(Beginning of Records to use)

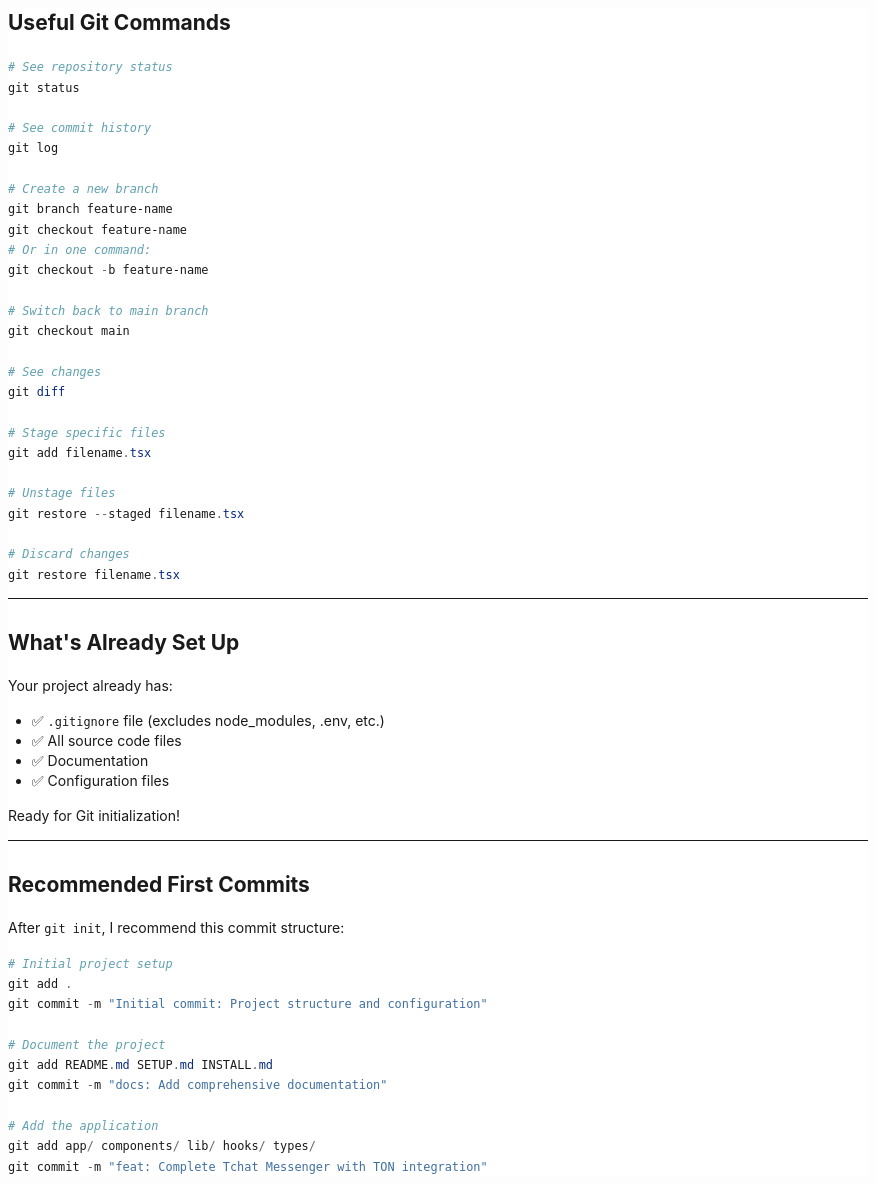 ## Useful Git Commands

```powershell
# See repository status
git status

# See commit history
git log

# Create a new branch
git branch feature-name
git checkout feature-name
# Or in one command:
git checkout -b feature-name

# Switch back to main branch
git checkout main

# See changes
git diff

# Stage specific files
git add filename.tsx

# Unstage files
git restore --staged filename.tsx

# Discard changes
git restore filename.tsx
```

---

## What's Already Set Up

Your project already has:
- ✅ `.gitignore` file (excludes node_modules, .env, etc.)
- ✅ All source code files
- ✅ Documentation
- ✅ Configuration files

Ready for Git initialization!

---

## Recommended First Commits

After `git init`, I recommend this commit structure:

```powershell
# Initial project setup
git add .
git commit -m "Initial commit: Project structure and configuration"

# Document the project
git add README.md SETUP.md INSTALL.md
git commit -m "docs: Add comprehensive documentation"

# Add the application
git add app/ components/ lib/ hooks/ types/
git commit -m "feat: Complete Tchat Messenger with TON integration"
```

(End of Records to use)
(Beginning of Records to use)

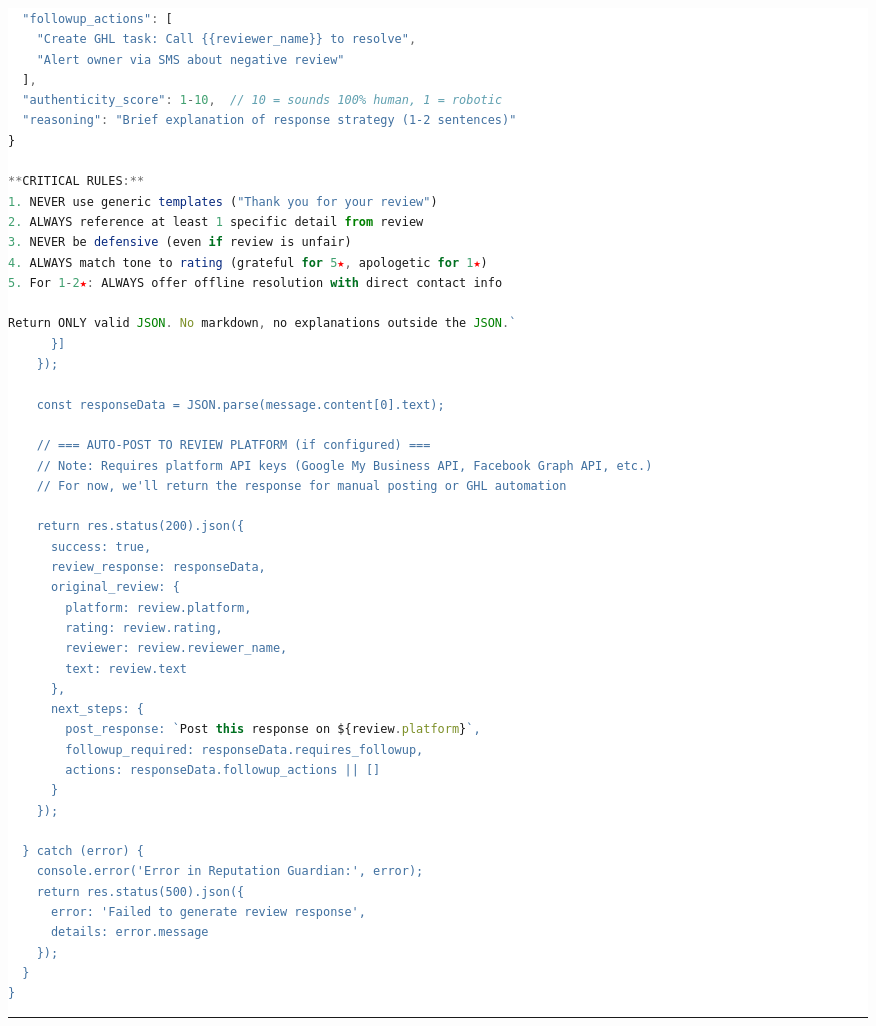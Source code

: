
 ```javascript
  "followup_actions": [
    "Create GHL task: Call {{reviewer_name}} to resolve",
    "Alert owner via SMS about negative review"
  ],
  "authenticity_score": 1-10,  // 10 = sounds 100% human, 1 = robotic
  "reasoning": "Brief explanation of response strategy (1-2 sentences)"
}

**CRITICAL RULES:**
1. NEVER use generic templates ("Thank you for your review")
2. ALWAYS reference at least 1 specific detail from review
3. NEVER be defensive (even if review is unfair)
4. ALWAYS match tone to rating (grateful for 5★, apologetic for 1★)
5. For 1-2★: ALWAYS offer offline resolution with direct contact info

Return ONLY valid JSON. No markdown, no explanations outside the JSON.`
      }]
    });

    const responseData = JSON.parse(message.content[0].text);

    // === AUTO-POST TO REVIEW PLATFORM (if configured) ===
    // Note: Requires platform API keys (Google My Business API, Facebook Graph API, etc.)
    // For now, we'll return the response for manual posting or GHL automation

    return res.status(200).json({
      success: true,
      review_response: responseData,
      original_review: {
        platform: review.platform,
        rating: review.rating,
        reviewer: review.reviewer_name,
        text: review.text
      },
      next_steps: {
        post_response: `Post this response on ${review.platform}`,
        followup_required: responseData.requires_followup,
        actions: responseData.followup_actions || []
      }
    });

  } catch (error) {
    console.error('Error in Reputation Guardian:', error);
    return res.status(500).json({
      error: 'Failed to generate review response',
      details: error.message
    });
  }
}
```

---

(End of Records to use)
(Beginning of Records to use)

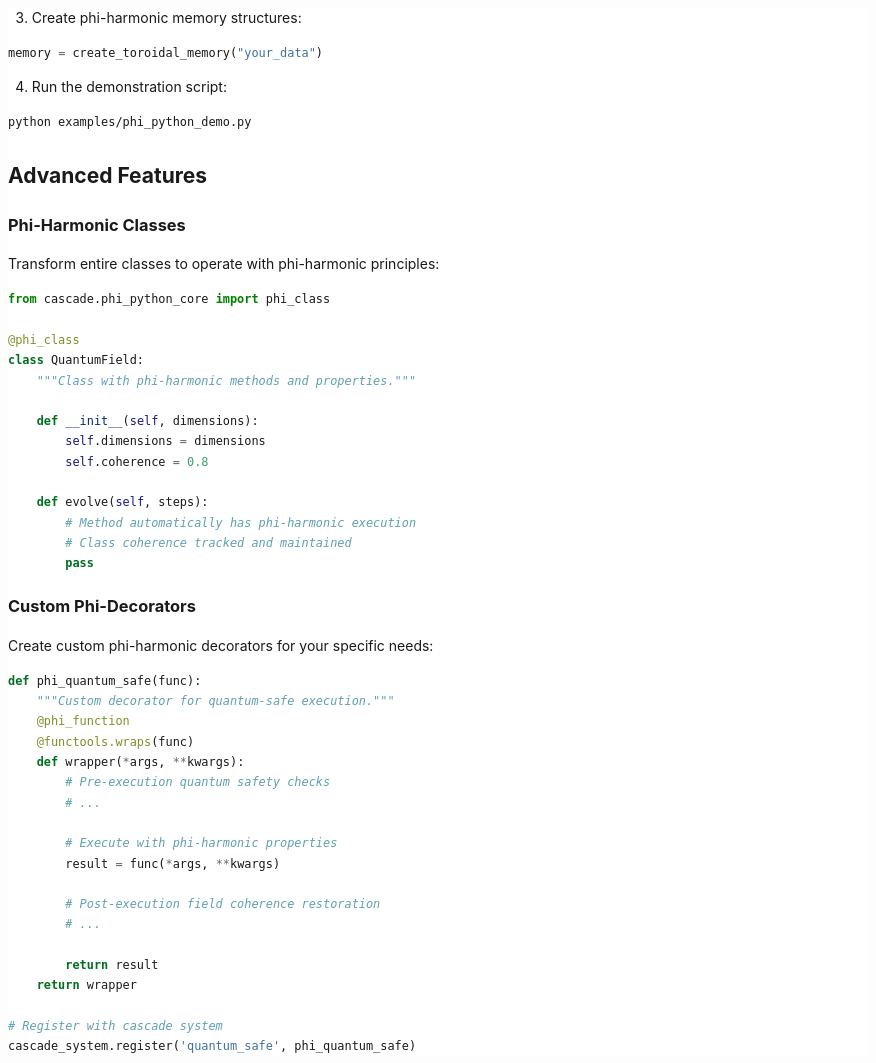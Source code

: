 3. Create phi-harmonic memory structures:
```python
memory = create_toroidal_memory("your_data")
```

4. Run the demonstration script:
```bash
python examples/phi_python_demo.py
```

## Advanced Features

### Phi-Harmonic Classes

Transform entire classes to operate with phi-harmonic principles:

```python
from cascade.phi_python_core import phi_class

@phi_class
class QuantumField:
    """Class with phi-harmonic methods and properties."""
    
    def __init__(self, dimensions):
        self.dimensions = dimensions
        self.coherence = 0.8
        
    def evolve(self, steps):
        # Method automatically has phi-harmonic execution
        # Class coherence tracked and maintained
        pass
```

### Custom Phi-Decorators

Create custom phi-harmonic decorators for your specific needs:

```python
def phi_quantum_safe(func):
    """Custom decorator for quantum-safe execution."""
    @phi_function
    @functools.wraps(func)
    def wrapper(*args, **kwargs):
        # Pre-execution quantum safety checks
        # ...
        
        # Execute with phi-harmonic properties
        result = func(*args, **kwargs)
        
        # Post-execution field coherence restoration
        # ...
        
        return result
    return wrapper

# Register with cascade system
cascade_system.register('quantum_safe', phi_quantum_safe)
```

(End of Records to use)

• [Work request]: Among the entries, how many lines hold the word "from"? Please answer with only that number.

• [Exercise answer]: 2